# Conversions and Statistical Confidence – What Does it Mean?

If you read conversion optimization case studies regularly (which you should), you’ll often come across an example like this:

The variation with [insert proposed tested idea here] increased downloads by 85% with 97% statistical confidence.

But what does that really mean? And why do conversion fans love throwing that term around so much?

## Understanding the Role of Chance

Let’s take a look at that example again – an increase in downloads of 85% with 97% statistical confidence. That means, if we were to look at the test results as pure chance, you’d only see that 85% increase, 3% of the time – an event that anyone would consider extremely rare.

Therefore, we can deduct with 97% certainty that those results are not due to pure, random chance.

Now, most tests aren’t that exact. There are lots of outside factors that can lead the results astray, including normal distribution (is the test split evenly?), random sampling (did we chose the right people for the test?), time, and even technical issues that can skew those numbers.

## The Myth of Confidence

There’s a whole school of thought on whether or not statistical confidence should even play a role in conversion testing. It’s a good read, sharing the perspective that confidence alone, even with the numbers to back it up, doesn’t make something *right* in terms of value, revenue, or any of the other common measurement goalposts.

It’s their assertion that statistical confidence is just conversion optimization chest-pounding; this kind of big agency preening that molds and shapes data until they get a beefy number, like 100%, that they can throw up haphazardly on their portfolio.

At its core, confidence only measures the outcome of a specific pattern. No one knows with absolute certainty that those downloads will increase by 85% — those results aren’t guaranteed, which is why it’s **so important to run your own tests and determine your own results**.

## So Confidence Doesn’t Matter?

I’m not saying that you should ditch the numbers, but rather look at things in the role of context. For example, it’s common to tell people who ask “how do I measure my conversion rate?” to wait until they get a certain amount of traffic to their website.

But even thousands, or tens of thousands of visitors doesn’t always result in a change that you can tie to statistical confidence. Look at this example:

Here we have an example from Marketizator showing nearly 100,000 visits totaling over 250,000 views. That’s an enviable chunk of traffic no matter what your metrics. But looking at the numbers, you can see how close the conversion rate is.

Conversely, you can have far fewer visitors and page views, and yet you’ve reached a statistically significant result.

So traffic doesn’t matter – results do. Now with this in mind, how can you run your tests with greater accuracy?

## Plug In All the Data

Wouldn’t it be great if someone made an A/B split testing calculator that you could simply punch the numbers in and get statistically-confident answers? Well, they did, and it’s in both an Excel chart and Google doc for easy use and editing.
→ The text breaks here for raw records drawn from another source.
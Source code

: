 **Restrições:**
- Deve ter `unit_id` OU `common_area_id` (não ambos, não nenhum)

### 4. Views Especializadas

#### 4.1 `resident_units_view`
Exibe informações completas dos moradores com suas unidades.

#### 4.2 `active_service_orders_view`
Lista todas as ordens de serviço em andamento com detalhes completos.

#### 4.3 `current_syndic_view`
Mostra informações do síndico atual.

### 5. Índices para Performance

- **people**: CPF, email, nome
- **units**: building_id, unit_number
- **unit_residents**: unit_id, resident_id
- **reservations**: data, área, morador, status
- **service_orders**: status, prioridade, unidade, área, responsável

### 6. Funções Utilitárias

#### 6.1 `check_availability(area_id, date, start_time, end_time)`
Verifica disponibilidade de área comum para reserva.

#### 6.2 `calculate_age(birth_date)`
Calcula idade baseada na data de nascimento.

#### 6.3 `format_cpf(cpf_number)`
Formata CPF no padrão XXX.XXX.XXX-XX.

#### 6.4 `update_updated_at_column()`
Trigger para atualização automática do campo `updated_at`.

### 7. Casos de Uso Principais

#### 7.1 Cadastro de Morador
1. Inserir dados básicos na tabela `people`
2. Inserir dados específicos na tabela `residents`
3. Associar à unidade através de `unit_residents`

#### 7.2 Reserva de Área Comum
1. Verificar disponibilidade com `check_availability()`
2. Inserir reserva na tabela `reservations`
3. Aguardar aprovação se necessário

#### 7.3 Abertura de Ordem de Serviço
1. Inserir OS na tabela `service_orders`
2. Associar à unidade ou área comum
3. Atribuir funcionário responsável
The A/B testing significance spreadsheet uses Bayesian statistics. Rather than get too complicated with the numbers, let’s look at a real example.

Let’s say you want to run a split test that determines whether red or green impacts your conversion rate on your call-to-action buttons. It’s a fairly standard test that nearly every company conducts at some point.

So far, red has converted 12 out of 132 times, and green has converted 14 out of 125 times. By doing simple math in your head, you can already tell that the green button has a slight advantage. But how likely is it that green is really better than red, and those results aren’t just some random fluke? Plugging the numbers into the calculator gets you this:

As you’ll see, green has a 73% chance of beating red, complete with the actual estimated conversion rate from making such a change.

Big deal, right? The simple math you did before plugging in the numbers could’ve told you that. But having a split testing calculator like this proves the result – so that you can end the test early, knowing full well that the change will most likely improve conversion rates.

Of course, that’s a simple example, and it’s likely that your tests won’t always give you such a clear result. That’s when it’s a good idea to let the machine crunch the numbers and give you that statistical significance you’re craving.

## Can I Apply This to A/A Tests Too?

A lot of conversion enthusiasts and professionals recommend doing A/A tests before A/B tests. While this is a good idea depending on the type of test and the results you want to measure, there’s a critical underlying error that gets made all-too-often, which can radically alter the results of your test.

**The Error of Statistical Confidence**

What?! I thought we were aiming for statistical confidence in our tests! We are, but what happens many times, is that the test starts out flawed, in that the test runs until the results achieve statistical significance.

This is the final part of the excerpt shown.